A new sustainable palm oil scheme has met with criticism from environmentalists claiming that it actually allows deforestation, rather than stopping it.
The Sustainable Palm Oil Manifesto boasts an “increased commitment” to sustainable production across the supply chain, with Cargill and five of the largest oil palm growers in the world, including Sime Darby Plantation, signing up to it.
It carries a “no deforestation” pledge and aims to build upon the signatories’ existing commitments to the Roundtable for Sustainable Palm Oil (RSPO).
However, Greenpeace and The Rainforest Action Network claim it is “greenwashing” because deforestation will continue to be allowed while members of the manifesto determine what forests can be developed or protected, under the High Carbon Stock (HCS) Approach.
HCS, which Greenpeace helped develop, combines carbon and biodiversity conservation, as well as community rights and livelihoods to determine what land can and cannot be developed.
The signatories, which include IOI Corporation Berhad, Kuala Lumpur Kepong Berhad, Musim Mas Group, and Asian Agri, will fund research to define what constitutes an HCS forest and establish appropriate thresholds that will not “stifle the economic development of nations, while ensuring that environmental concerns are addressed”.
The manifesto does not require them to immediately halt the clearance of potential HCS forests and peatlands, according to campaigners.
Bustar Maitar, head of the Indonesia forest campaign, Greenpeace International, said: “Further research to strengthen the HCS Approach is welcome, but allowing clearance in the name of ‘sustainability’ is nothing less than greenwashing.
“To show they are serious about addressing deforestation, the group must immediately stop clearing potential HCS forests.”
Greenpeace is calling on companies such as Unilever, Nestle and P&G, which have made sustainable palm oil pledges, “to use their power in the market to tell suppliers to stop the bulldozers and demand forest protection.”
Cargill told FoodNavigator.com that it is testing and implementing the HCS process and “working with the Manifesto companies in supporting additional research in this area.
“We encourage the use of sound science and industry collaboration to develop and advance efforts at preventing deforestation in the palm industry and improve sustainability.”
Unilever said the manifesto “shows the industry is working towards one High Carbon Stock definition, which drives change that is good for forests, orangutans and for local communities.
“This isn’t easy and we recognise that transforming the industry will require organisations to provide further assurance that commitments can be put into practice.

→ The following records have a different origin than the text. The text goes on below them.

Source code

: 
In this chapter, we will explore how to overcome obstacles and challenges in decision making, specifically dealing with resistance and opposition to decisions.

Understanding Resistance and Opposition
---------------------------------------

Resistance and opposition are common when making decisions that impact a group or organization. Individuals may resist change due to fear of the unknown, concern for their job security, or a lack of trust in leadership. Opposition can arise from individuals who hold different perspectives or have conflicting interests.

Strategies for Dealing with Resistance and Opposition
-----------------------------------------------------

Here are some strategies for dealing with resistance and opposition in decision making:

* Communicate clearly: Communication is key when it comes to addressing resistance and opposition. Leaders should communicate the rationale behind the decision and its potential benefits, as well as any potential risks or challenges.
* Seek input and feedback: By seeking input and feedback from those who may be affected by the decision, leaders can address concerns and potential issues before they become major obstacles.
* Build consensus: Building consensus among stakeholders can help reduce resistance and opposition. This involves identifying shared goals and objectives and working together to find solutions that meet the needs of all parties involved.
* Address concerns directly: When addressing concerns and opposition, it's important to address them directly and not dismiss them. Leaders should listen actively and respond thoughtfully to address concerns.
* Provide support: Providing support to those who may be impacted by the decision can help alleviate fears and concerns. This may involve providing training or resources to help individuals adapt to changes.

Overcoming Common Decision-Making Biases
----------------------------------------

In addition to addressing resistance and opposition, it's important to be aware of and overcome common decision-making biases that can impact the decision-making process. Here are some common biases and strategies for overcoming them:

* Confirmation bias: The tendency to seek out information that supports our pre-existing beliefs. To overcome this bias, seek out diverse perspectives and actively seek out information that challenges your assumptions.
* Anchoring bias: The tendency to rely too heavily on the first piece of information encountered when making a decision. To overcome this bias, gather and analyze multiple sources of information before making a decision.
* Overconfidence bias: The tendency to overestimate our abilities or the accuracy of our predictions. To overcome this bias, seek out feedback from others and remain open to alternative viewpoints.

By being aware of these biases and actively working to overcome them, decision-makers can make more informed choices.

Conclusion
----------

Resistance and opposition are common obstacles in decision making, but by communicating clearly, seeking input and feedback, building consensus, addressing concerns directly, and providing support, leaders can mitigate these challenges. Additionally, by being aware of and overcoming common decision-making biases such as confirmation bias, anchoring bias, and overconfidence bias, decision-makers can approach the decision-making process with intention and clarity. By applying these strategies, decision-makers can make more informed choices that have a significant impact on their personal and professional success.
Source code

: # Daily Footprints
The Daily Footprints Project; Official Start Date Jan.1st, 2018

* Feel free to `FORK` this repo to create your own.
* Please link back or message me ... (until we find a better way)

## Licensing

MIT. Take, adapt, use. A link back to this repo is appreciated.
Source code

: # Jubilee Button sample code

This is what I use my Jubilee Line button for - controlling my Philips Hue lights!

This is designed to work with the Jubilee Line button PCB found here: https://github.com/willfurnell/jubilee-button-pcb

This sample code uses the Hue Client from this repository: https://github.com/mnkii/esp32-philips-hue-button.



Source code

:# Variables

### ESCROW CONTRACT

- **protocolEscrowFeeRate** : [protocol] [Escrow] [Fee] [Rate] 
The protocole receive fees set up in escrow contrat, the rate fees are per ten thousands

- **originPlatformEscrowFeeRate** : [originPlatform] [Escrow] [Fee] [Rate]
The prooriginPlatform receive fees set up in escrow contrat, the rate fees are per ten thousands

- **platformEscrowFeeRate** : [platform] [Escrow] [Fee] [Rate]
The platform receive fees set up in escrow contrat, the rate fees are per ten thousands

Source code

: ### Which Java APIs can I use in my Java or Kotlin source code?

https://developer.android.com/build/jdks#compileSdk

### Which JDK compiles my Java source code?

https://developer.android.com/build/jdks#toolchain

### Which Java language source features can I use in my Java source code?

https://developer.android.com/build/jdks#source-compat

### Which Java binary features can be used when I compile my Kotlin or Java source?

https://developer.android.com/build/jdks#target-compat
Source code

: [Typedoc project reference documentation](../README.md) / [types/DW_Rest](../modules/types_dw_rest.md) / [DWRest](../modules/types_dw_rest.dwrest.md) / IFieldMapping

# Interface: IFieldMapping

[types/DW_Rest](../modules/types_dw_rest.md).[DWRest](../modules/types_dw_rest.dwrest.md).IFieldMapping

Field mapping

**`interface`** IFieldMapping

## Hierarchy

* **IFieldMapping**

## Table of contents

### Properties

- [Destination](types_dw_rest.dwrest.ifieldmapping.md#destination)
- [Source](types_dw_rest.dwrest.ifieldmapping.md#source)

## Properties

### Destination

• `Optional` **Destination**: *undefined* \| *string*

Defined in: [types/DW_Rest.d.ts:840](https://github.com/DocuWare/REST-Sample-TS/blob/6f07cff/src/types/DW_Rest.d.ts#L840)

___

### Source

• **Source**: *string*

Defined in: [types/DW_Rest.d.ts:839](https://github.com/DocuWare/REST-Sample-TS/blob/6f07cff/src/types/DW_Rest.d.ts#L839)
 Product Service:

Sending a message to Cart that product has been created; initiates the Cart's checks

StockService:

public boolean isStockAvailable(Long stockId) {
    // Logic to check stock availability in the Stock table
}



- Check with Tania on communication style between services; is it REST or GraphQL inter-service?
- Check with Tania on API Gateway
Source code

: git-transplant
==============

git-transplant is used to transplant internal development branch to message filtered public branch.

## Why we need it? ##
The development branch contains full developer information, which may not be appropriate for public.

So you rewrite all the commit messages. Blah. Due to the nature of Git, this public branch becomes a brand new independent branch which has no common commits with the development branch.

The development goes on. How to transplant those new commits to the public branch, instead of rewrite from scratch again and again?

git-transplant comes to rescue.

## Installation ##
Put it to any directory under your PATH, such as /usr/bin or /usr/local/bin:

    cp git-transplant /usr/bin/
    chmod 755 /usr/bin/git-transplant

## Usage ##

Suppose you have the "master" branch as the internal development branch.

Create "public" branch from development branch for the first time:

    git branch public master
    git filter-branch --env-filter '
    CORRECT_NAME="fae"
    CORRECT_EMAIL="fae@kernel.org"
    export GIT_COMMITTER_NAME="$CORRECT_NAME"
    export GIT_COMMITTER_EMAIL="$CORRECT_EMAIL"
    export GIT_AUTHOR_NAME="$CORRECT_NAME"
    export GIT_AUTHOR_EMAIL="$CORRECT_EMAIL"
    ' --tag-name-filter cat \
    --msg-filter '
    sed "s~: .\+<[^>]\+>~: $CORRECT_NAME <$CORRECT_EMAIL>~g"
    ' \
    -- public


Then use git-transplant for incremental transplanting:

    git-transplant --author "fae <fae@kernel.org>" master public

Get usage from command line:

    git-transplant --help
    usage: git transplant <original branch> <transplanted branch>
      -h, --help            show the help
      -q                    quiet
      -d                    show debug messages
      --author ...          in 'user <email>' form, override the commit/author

We understand that NGOs like Greenpeace are asking for this clarity from the growers.
“Constructive partnerships are needed to drive transformational change in the Palm Oil Industry.”
Nestlé said: “Concerted efforts are needed to tackle the serious problems of deforestation. We will be carefully evaluating uptake and impact of the Manifesto and we hope that this initiative will lead to more aligned actions along the supply chain from grower to consumer.”